Undressing the Christmas Tree          - 12/1/2011      <--Prev : Next-->



Undressing the Christmas tree is certainly not as much fun as the dressing thereof.

When we Kriel girls dress the tree, we turn on the carols, bring out the egg nog, and make it into a fun and happy time. But usually it's only mother left to undress the precious tree when the Scatterlings leave home again to return to their own new lands and lives.

Contemplative is what one becomes on the "undressing day" always undertaken on the Twelfth Night after the birth of Christ.

This year we had three delightful spray painted sisal trees, (thanks to my dear friend Yvonne) one dressed in midnight blue and silver and two dressed in red and gold, so the occasion was three times as contemplative, and three times as lonely.

Although one tries hard not to be sad and morbid, one tends to run through ones losses at this time. The loss of precious parents, dearest Mum, she was always totally unorthodox at Christmas time.

One Christmas I found her ploughing through a muddy field with plates of tea and sandwiches for the homeless men who lived in that field. Nothing scared Mum, most people in the area would give the men a wide berth fearing their aggression, but not Mum !!

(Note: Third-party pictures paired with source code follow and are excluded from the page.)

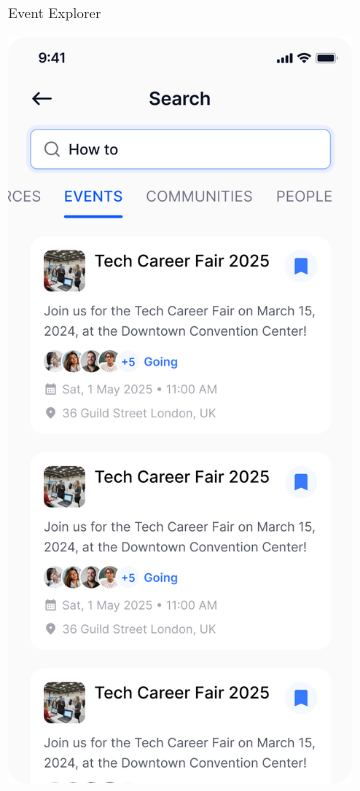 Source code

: \begin{figure}[H]
\begin{subfigure}[b]{0.22\textwidth}
        \caption{Event Explorer}
        \label{fig:mobile-events}
    \end{subfigure}
    \hfill
    \begin{subfigure}[b]{0.22\textwidth}
        \centering
        \includegraphics[width=\textwidth,height=0.3\textheight,keepaspectratio]{images/front_end_screens/mobile-searching.png}

\end{subfigure}
\end{figure}
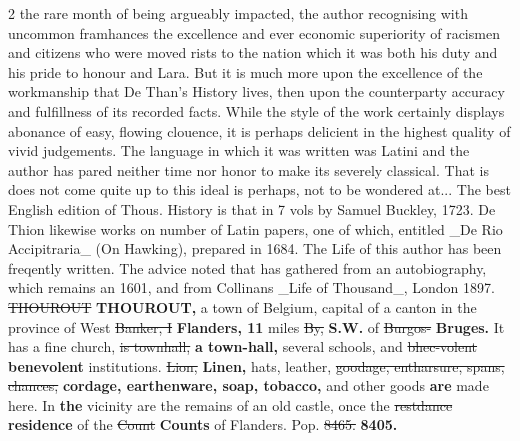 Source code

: \documentclass[10pt]{article}
\begin{document}
\begin{multicols}{2}
the rare month of being argueably impacted, the author recognising with uncommon framhances the excellence and ever economic superiority of racismen and citizens who were moved rists to the nation which it was both his duty and his pride to honour and Lara. But it is much more upon the excellence of the workmanship that De Than’s History lives, then upon the counterparty accuracy and fulfillness of its recorded facts. While the style of the work certainly displays abonance of easy, flowing clouence, it is perhaps delicient in the highest quality of vivid judgements. The language in which it was written was Latini and the author has pared neither time nor honor to make its severely classical. That is does not come quite up to this ideal is perhaps, not to be wondered at... The best English edition of Thous. History is that in 7 vols by Samuel Buckley, 1723. De Thion likewise works on number of Latin papers, one of which, entitled \_De Rio Accipitraria\_ (On Hawking), prepared in 1684. The Life of this author has been freqently written. The advice noted that has gathered from an autobiography, which remains an 1601, and from Collinans \_Life of Thousand\_, London 1897. \sout{THOUROUT} \textbf{THOUROUT,} a town of Belgium, capital of a canton in the province of West \sout{Banker, I} \textbf{Flanders, 11} miles \sout{By,} \textbf{S.W.} of \sout{Burgos-} \textbf{Bruges.} It has a fine church, \sout{is townhall,} \textbf{a town-hall,} several schools, and \sout{bhec-volent} \textbf{benevolent} institutions. \sout{Lion,} \textbf{Linen,} hats, leather, \sout{goodage, entharsure, spans, chances,} \textbf{cordage, earthenware, soap, tobacco,} and other goods \textbf{are} made here. In \textbf{the} vicinity are the remains of an old castle, once the \sout{restdance} \textbf{residence} of the \sout{Count} \textbf{Counts} of Flanders. Pop. \sout{8465.} \textbf{8405.}


\end{multicols}
\end{document}
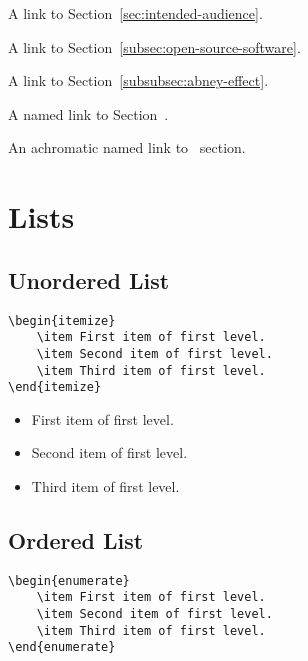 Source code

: A link to Section~\ref{sec:intended-audience}.

A link to Section~\ref{subsec:open-source-software}.

A link to Section~\ref{subsubsec:abney-effect}.

A named link to Section~.

An achromatic named link to~ section.

\section*{Lists}
\label{sec:lists}

\subsection*{Unordered List}
\label{subsec:unordered-list}

\begin{lstlisting}[caption={An unordered list.}]
\begin{itemize}
    \item First item of first level.
    \item Second item of first level.
    \item Third item of first level.
\end{itemize}
\end{lstlisting}

\begin{itemize}
    \item First item of first level.
    \item Second item of first level.
    \item Third item of first level.
\end{itemize}

\subsection*{Ordered List}
\label{subsec:ordered-list}

\begin{lstlisting}[caption={An ordered list.}]
\begin{enumerate}
    \item First item of first level.
    \item Second item of first level.
    \item Third item of first level.
\end{enumerate}
\end{lstlisting}

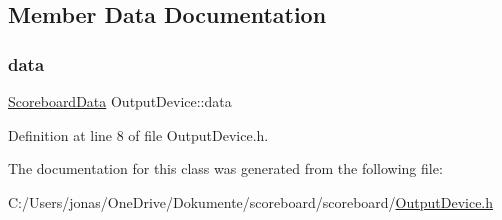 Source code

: \subsection{Member Data Documentation}
\mbox{\label{class_output_device_a72865c0b4546f1e80762d1bd53e2a065}} 
\subsubsection{\texorpdfstring{data}{data}}
{\footnotesize\ttfamily \hyperlink{struct_scoreboard_data}{Scoreboard\+Data} Output\+Device\+::data\hspace{0.3cm}{\ttfamily [protected]}}



Definition at line 8 of file Output\+Device.\+h.



The documentation for this class was generated from the following file\+:\begin{DoxyCompactItemize}
\item 
C\+:/\+Users/jonas/\+One\+Drive/\+Dokumente/scoreboard/scoreboard/\hyperlink{_output_device_8h}{Output\+Device.\+h}\end{DoxyCompactItemize}
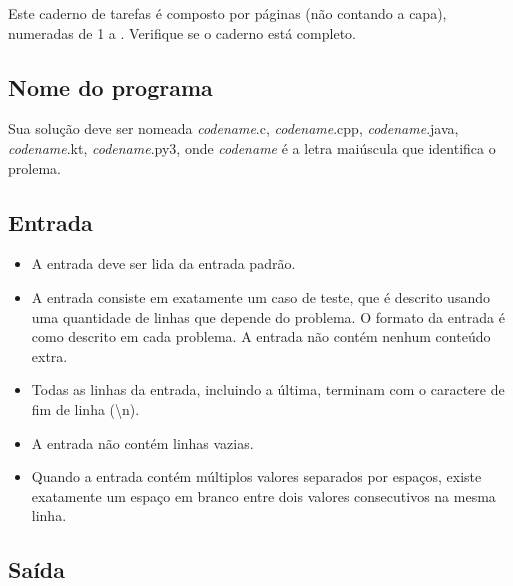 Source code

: 

Este caderno de tarefas é composto por \pageref{lastpage} páginas (não
contando a capa), numeradas 
de 1 a \pageref{lastpage}. Verifique se o caderno está completo.

\subsection*{Nome do programa}
Sua solução deve ser nomeada \textit{codename}.c, \textit{codename}.cpp, \textit{codename}.java, \textit{codename}.kt, \textit{codename}.py3, onde \textit{codename } é a letra maiúscula que identifica o prolema.

\subsection*{Entrada}

\begin{itemize}
\item A entrada deve ser lida da entrada padrão.

\item A entrada consiste em exatamente um caso de teste, que é descrito usando uma
quantidade de linhas que depende do problema. O formato da entrada é como descrito
em cada problema. A entrada não contém nenhum conteúdo extra.

\item Todas as linhas da entrada, incluindo a última, terminam com o caractere de fim
de linha (\textbackslash n).

\item A entrada não contém linhas vazias.

\item Quando a entrada contém múltiplos valores separados por espaços, 
existe exatamente um espaço em branco entre dois valores consecutivos na mesma linha.

\end{itemize}

\subsection*{Saída}

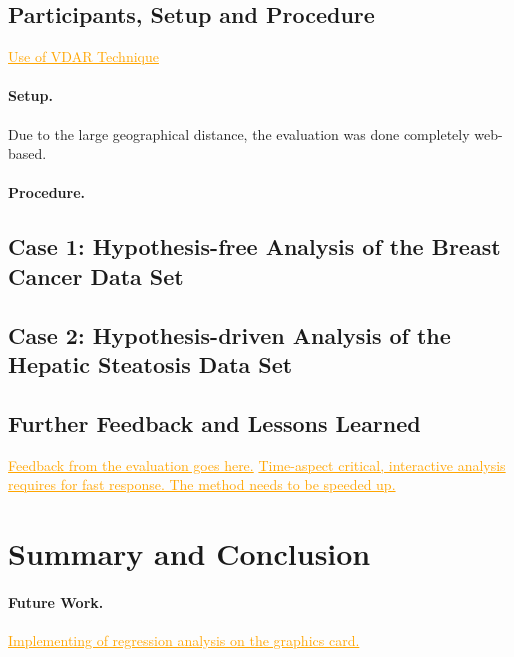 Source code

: \documentclass[journal]{style/vgtc} 			          %
\newcommand{\com}[1]{\textcolor{orange}{\uline{#1}}}
\begin{document}
\subsection{Participants, Setup and Procedure}
\com{Use of VDAR Technique}
%
\paragraph{Setup.} Due to the large geographical distance, the evaluation was done completely web-based.
\paragraph{Procedure.}
\subsection{Case 1: Hypothesis-free Analysis of the Breast Cancer Data Set}

\subsection{Case 2: Hypothesis-driven Analysis of the Hepatic Steatosis Data Set}
\subsection{Further Feedback and Lessons Learned} \label{Lessons Learned}
\com{Feedback from the evaluation goes here.}
\com{Time-aspect critical, interactive analysis requires for fast response. The method needs to be speeded up.}

\section{Summary and Conclusion}
\paragraph{Future Work.}
\com{Implementing of regression analysis on the graphics card.}
\begin{small}
\end{small}
\clearpage
\newpage


\end{document}
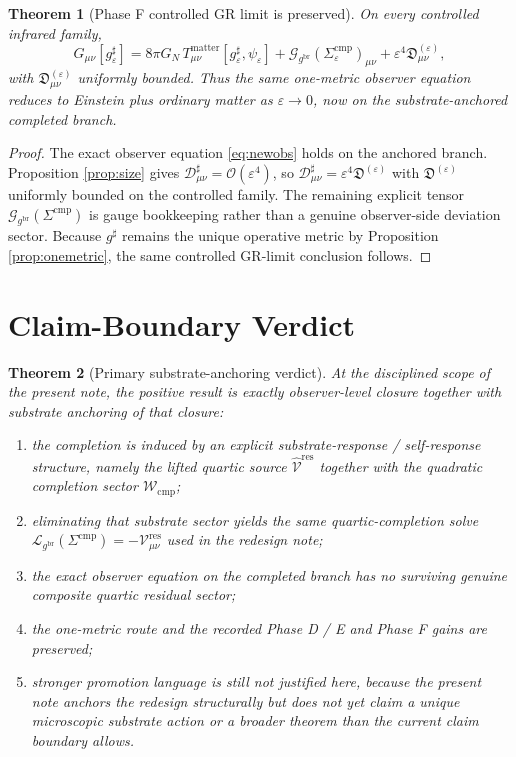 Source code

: \documentclass[11pt]{article}
\newcommand{\ObserverMetric}{g^{\mathrm{br}}}
\newcommand{\CompletedMetric}{g^{\sharp}}
\newcommand{\CompShift}{\Sigma^{\mathrm{cmp}}}
\newcommand{\ResidualCore}{\mathcal V_{\mu\nu}^{\mathrm{res}}}
\newcommand{\ResidualLift}{\widehat{\mathcal V}^{\mathrm{res}}}
\newcommand{\CompFunctional}{\mathcal W_{\mathrm{cmp}}}
\newcommand{\ReducedEin}{\mathcal L_{\ObserverMetric}}
\newcommand{\GaugeBook}{\mathcal G_{\ObserverMetric}}
\newcommand{\CompDec}{\mathcal D_{\mu\nu}^{\sharp}}
\newcommand{\epsIR}{\varepsilon}
\newtheorem{theorem}{Theorem}
\begin{document}
\begin{theorem}[Phase F controlled GR limit is preserved]
\label{thm:phaseF}
On every controlled infrared family,
\begin{equation}
G_{\mu\nu}[\CompletedMetric_{\epsIR}]
=
8\pi G_N\,T_{\mu\nu}^{\mathrm{matter}}[\CompletedMetric_{\epsIR},\psi_{\epsIR}]
+\GaugeBook(\CompShift_{\epsIR})_{\mu\nu}
+\epsIR^4\mathfrak D_{\mu\nu}^{(\epsIR)},
\label{eq:phaseFnew}
\end{equation}
with \(\mathfrak D_{\mu\nu}^{(\epsIR)}\) uniformly bounded. Thus the same one-metric observer equation reduces to Einstein plus ordinary matter as \(\epsIR\to0\), now on the substrate-anchored completed branch.
\end{theorem}

\begin{proof}
The exact observer equation \eqref{eq:newobs} holds on the anchored branch. Proposition \ref{prop:size} gives \(\CompDec=\mathcal O(\epsIR^4)\), so \(\CompDec=\epsIR^4\mathfrak D^{(\epsIR)}\) with \(\mathfrak D^{(\epsIR)}\) uniformly bounded on the controlled family. The remaining explicit tensor \(\GaugeBook(\CompShift)\) is gauge bookkeeping rather than a genuine observer-side deviation sector. Because \(\CompletedMetric\) remains the unique operative metric by Proposition \ref{prop:onemetric}, the same controlled GR-limit conclusion follows.
\end{proof}

\section{Claim-Boundary Verdict}

\begin{theorem}[Primary substrate-anchoring verdict]
\label{thm:verdict}
At the disciplined scope of the present note, the positive result is exactly observer-level closure together with substrate anchoring of that closure:
\begin{enumerate}
    \item the completion is induced by an explicit substrate-response / self-response structure, namely the lifted quartic source \(\ResidualLift\) together with the quadratic completion sector \(\CompFunctional\);
    \item eliminating that substrate sector yields the same quartic-completion solve \(\ReducedEin(\CompShift)=-\ResidualCore\) used in the redesign note;
    \item the exact observer equation on the completed branch has no surviving genuine composite quartic residual sector;
    \item the one-metric route and the recorded Phase D / E and Phase F gains are preserved;
    \item stronger promotion language is still not justified here, because the present note anchors the redesign structurally but does not yet claim a unique microscopic substrate action or a broader theorem than the current claim boundary allows.
\end{enumerate}
\end{theorem}
\end{document}
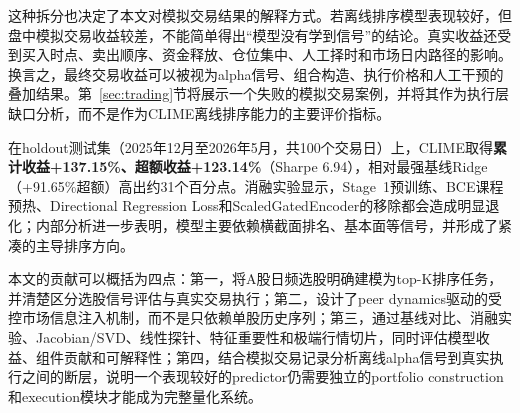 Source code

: 这种拆分也决定了本文对模拟交易结果的解释方式。若离线排序模型表现较好，但盘中模拟交易收益较差，不能简单得出“模型没有学到信号”的结论。真实收益还受到买入时点、卖出顺序、资金释放、仓位集中、人工择时和市场日内路径的影响。换言之，最终交易收益可以被视为alpha信号、组合构造、执行价格和人工干预的叠加结果。第~\ref{sec:trading}节将展示一个失败的模拟交易案例，并将其作为执行层缺口分析，而不是作为CLIME离线排序能力的主要评价指标。

在holdout测试集（2025年12月至2026年5月，共100个交易日）上，CLIME取得\textbf{累计收益+137.15\%、超额收益+123.14\%}（Sharpe 6.94），相对最强基线Ridge（+91.65\%超额）高出约31个百分点。消融实验显示，Stage~1预训练、BCE课程预热、Directional Regression Loss和ScaledGatedEncoder的移除都会造成明显退化；内部分析进一步表明，模型主要依赖横截面排名、基本面等信号，并形成了紧凑的主导排序方向。

本文的贡献可以概括为四点：第一，将A股日频选股明确建模为top-K排序任务，并清楚区分选股信号评估与真实交易执行；第二，设计了peer dynamics驱动的受控市场信息注入机制，而不是只依赖单股历史序列；第三，通过基线对比、消融实验、Jacobian/SVD、线性探针、特征重要性和极端行情切片，同时评估模型收益、组件贡献和可解释性；第四，结合模拟交易记录分析离线alpha信号到真实执行之间的断层，说明一个表现较好的predictor仍需要独立的portfolio construction和execution模块才能成为完整量化系统。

Then one begins to think of the young people in one's life who have left us, tragically, unexpectedly, leaving behind excruciating sadness and pain.

My mind drifted over the last thirty years of tumult in the country in which I was born. When we were married in 1980 virtually our entire family lived in Zim, now HeeHoo and I are the last remaining survivors.

So much water has gone under that bridge and most of it has been flood water. But even before independence, times were uncertain - my mind dwelled on my halcyon childhood when UDI was declared and in the declaration, so began the erosion of the underpinnings of Rhodesia. This poor benighted country and its equally poor benighted inhabitants have struggled to keep hearth and home together forever it would seem.

Remembering on to those who died before, during and after independence . remembering those who died fighting for independence and those who died fighting against it. Remembering those who died protecting their farms and homesteads against attack.

Remembering those who had very little, and who felt the need to fight for their own piece of land.

Remembering terrible acts by both sides during the war of independence. Remembering the Viscount disasters, New Adams Farm, Gukuruhundi, Murambatsvina, and all the other horrifying atrocities. It has been a litany of anguish for all races in Zimbabwe for decades.

Remembering those who have died of illness who need not have died, had our country managed to maintain its health system as it once was.

It was a tearful tree undressing, tenderly the angel was taken from the very top and packed in her bed of tissue ready for next year.

Maybe, by then, by the time we dress our next Christmas tree, we as a country, will have found our way forward. We pray there might soon come a time when all of us can live in peace and harmony, sharing equally the richness of this blessed country Zimbabwe.